結論をいいますと、世界はこれから100年かけて現在の資本経済から、「信用経済」へと向かってゆきます。それは、「個人の信用がお金のかわりになるという世界」です。イメージしやすい話をしますと、例えば、画家のピカソは、画材や絵の具を買うときに、小切手を使っていました。
ピカソは有名人でしたので、ピカソのサインが書かれた小切手を画材屋はお金に換金しないため、ピカソは実際には代金を払わずに済んでいたのです。「ピカソは有名人である」という、世間の「信用」によって、「自分のサインがお金がわり」になっていたのです。

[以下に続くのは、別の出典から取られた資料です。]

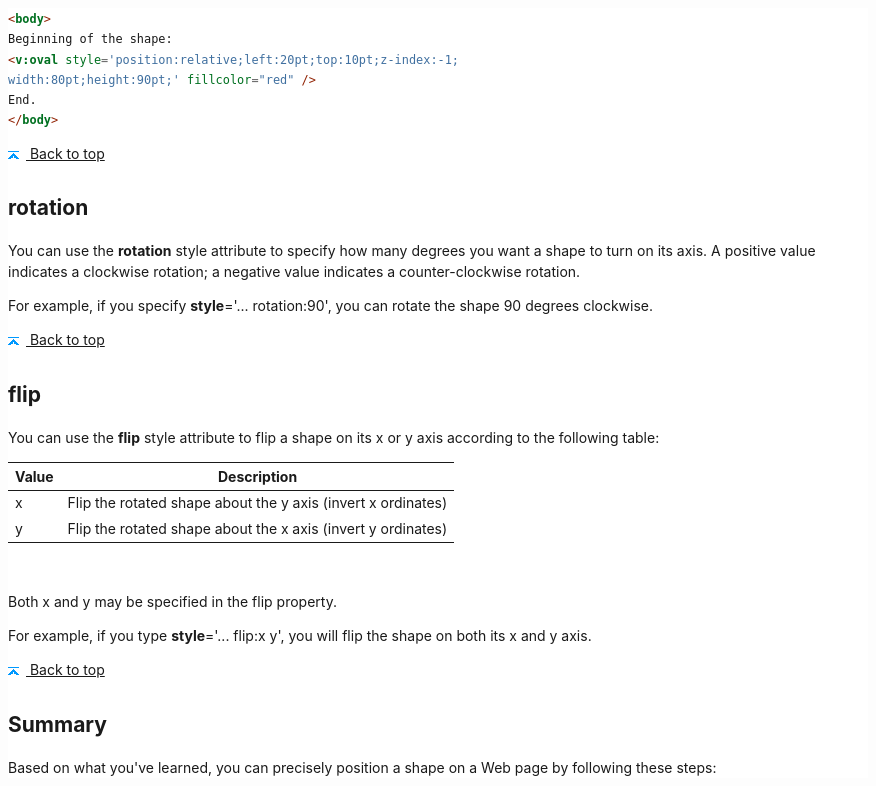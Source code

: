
 ```HTML
<body>
Beginning of the shape:
<v:oval style='position:relative;left:20pt;top:10pt;z-index:-1;
width:80pt;height:90pt;' fillcolor="red" />
End.
</body>
```





[![back to top](images/top.gif) Back to top](#top)

## rotation

You can use the **rotation** style attribute to specify how many degrees you want a shape to turn on its axis. A positive value indicates a clockwise rotation; a negative value indicates a counter-clockwise rotation.

For example, if you specify **style**='... rotation:90', you can rotate the shape 90 degrees clockwise.

[![back to top](images/top.gif) Back to top](#top)

## flip

You can use the **flip** style attribute to flip a shape on its x or y axis according to the following table:



| Value | Description                                                  |
|-------|--------------------------------------------------------------|
| x     | Flip the rotated shape about the y axis (invert x ordinates) |
| y     | Flip the rotated shape about the x axis (invert y ordinates) |



 

Both x and y may be specified in the flip property.

For example, if you type **style**='... flip:x y', you will flip the shape on both its x and y axis.

[![back to top](images/top.gif) Back to top](#top)

## Summary

Based on what you've learned, you can precisely position a shape on a Web page by following these steps:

ですから、一言でいえば、これから世界は、「信用がすべての世界」へと向かってゆくのです。その兆候として、例えば、アイウェア企業の「オンデーズ」が、ツイッターやフェイスブックなど、SNSのフォロワーの数が1500人以上の「インフルエンサー」なら採用を優遇すると発表しました。このような、現実世界ではなく、ネットの世界の中でも、「信用」があれば、〝 自身の利益 ″ へとつながるのです。
このような兆候から流れが始まり、「モノを時間でやりとりする資本経済」から、「モノを信用でやりとりする経済」、「コトを時間でやりとりする経済」、「コトを信用でやりとりする経済」というプロセスで、世界は変化してゆくのです。
したがって、「信用」がお金の代わりになる時代が到来したら、前述のピカソのエピソードのように、その人物が、どれほど社会的に「信用」があるかで、モノも手に入り、コトも済ませられるという世界が実現するのです。これは、言ってみれば、「完全なる実力(信用)社会」ということです。
そこには、もはや、お金に価値はありません。必要なもの、価値あるものは、その人間の社会的な「信用」のみです。ですから、その人間の「信用」が1万円レベルであれば、取り引きできるモノやコトは、1万円が限度であり、その人間の「信用」が100億円レベルであれば、取り引きできるモノやコトも、100億円クラスで可能になるのです。
ただいま、世界は、このような方向へ向かい始めているのです。「信用」の話は、これからも記事に交えてゆきたいと思います。新しい1万円札の顔になる渋沢栄一翁が、「人生で一番だいじなことは『信用』である」と説いているのは、これから来る、「信用経済」の時代を示唆しているようにも思えます。この先100年のキーワード、ファクターは、「信用」なのであるということを、どうか、知っていただきたいと思います。